Overhead, the towers of Bangkok's old Expansion loom, robed in vines and mold, windows long ago blown out, great bones picked clean. Without air conditioning or elevators to make them habitable, they stand and blister in the sun. The black smoke of illegal dung fires wafts from their pores, marking where Malayan refugees hurriedly scald chapatis and boil kopi before the white shirts can storm the sweltering heights and beat them for their infringements.

In the center of the traffic lanes, northern refugees from the coal war prostrate themselves with hands upstretched, exquisitely polite in postures of need. Cycles and rickshaws and megodont wagons flow past them, parting like a river around boulders. The cauliflower growths of fa' gan fringe scar the beggars' noses and mouths. Betel nut stains blacken their teeth. Anderson reaches into his pocket and tosses cash at their feet, nodding slightly at their wais of thanks as he glides past.

A short while later, the whitewashed walls and alleys of the farang manufacturing district come into view. Warehouses and factories all packed together along with the scent of salt and rotting fish. Vendors scab along the alley lengths with bits of tarping and blankets spread above to protect them from the hammer blast of the sun. Just beyond, the dike and lock system of King Rama XII's seawall looms, holding back the weight of the blue ocean.

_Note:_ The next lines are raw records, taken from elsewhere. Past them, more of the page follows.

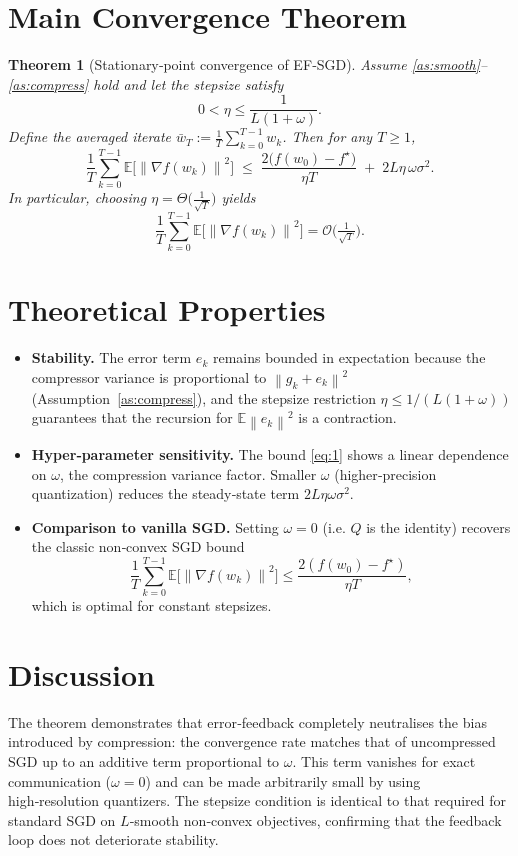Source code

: \documentclass{article}
\newtheorem{theorem}{Theorem}
\newcommand{\E}{\mathbb{E}}
\newcommand{\norm}[1]{\left\lVert#1\right\rVert}
\begin{document}
\section*{Main Convergence Theorem}
\begin{theorem}[Stationary‑point convergence of EF‑SGD]\label{thm:main}
Assume \ref{as:smooth}–\ref{as:compress} hold and let the stepsize satisfy
\[
0<\eta\le\frac{1}{L(1+\omega)} .
\]
Define the averaged iterate $\bar w_T:=\frac1T\sum_{k=0}^{T-1}w_k$.
Then for any $T\ge1$,
\[
\frac{1}{T}\sum_{k=0}^{T-1}\E\!\big[\norm{\nabla f(w_k)}^2\big]
\;\le\;
\frac{2\big(f(w_0)-f^\star\big)}{\eta T}
\;+\;
2L\eta\,\omega\sigma^2 .
\tag{1}
\]
In particular, choosing $\eta=\Theta\!\big(\frac{1}{\sqrt{T}}\big)$ yields
\[
\frac{1}{T}\sum_{k=0}^{T-1}\E\!\big[\norm{\nabla f(w_k)}^2\big]=\mathcal{O}\!\big(\tfrac{1}{\sqrt{T}}\big).
\]
\end{theorem}

\section*{Theoretical Properties}
\begin{itemize}
\item \textbf{Stability.} The error term $e_k$ remains bounded in expectation because the compressor variance is proportional to $\norm{g_k+e_k}^2$ (Assumption~\ref{as:compress}), and the stepsize restriction $\eta\le 1/(L(1+\omega))$ guarantees that the recursion for $\E\norm{e_k}^2$ is a contraction.
\item \textbf{Hyper‑parameter sensitivity.} The bound \eqref{eq:1} shows a linear dependence on $\omega$, the compression variance factor. Smaller $\omega$ (higher‑precision quantization) reduces the steady‑state term $2L\eta\omega\sigma^2$.
\item \textbf{Comparison to vanilla SGD.} Setting $\omega=0$ (i.e. $Q$ is the identity) recovers the classic non‑convex SGD bound
\[
\frac{1}{T}\sum_{k=0}^{T-1}\E\!\big[\norm{\nabla f(w_k)}^2\big]\le\frac{2(f(w_0)-f^\star)}{\eta T},
\]
which is optimal for constant stepsizes.
\end{itemize}

\section*{Discussion}
The theorem demonstrates that error‑feedback completely neutralises the bias introduced by compression: the convergence rate matches that of uncompressed SGD up to an additive term proportional to $\omega$. This term vanishes for exact communication ($\omega=0$) and can be made arbitrarily small by using high‑resolution quantizers. The stepsize condition is identical to that required for standard SGD on $L$‑smooth non‑convex objectives, confirming that the feedback loop does not deteriorate stability.
\end{document}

It's difficult not to always be aware of those high walls and the pressure of the water beyond. Difficult to think of the City of Divine Beings as anything other than a disaster waiting to happen. But the Thais are stubborn and have fought to keep their revered city of Krung Thep from drowning. With coal-burning pumps and leveed labor and a deep faith in the visionary leadership of their Chakri Dynasty, they have so far kept at bay that thing which has swallowed New York and Rangoon, Mumbai and New Orleans.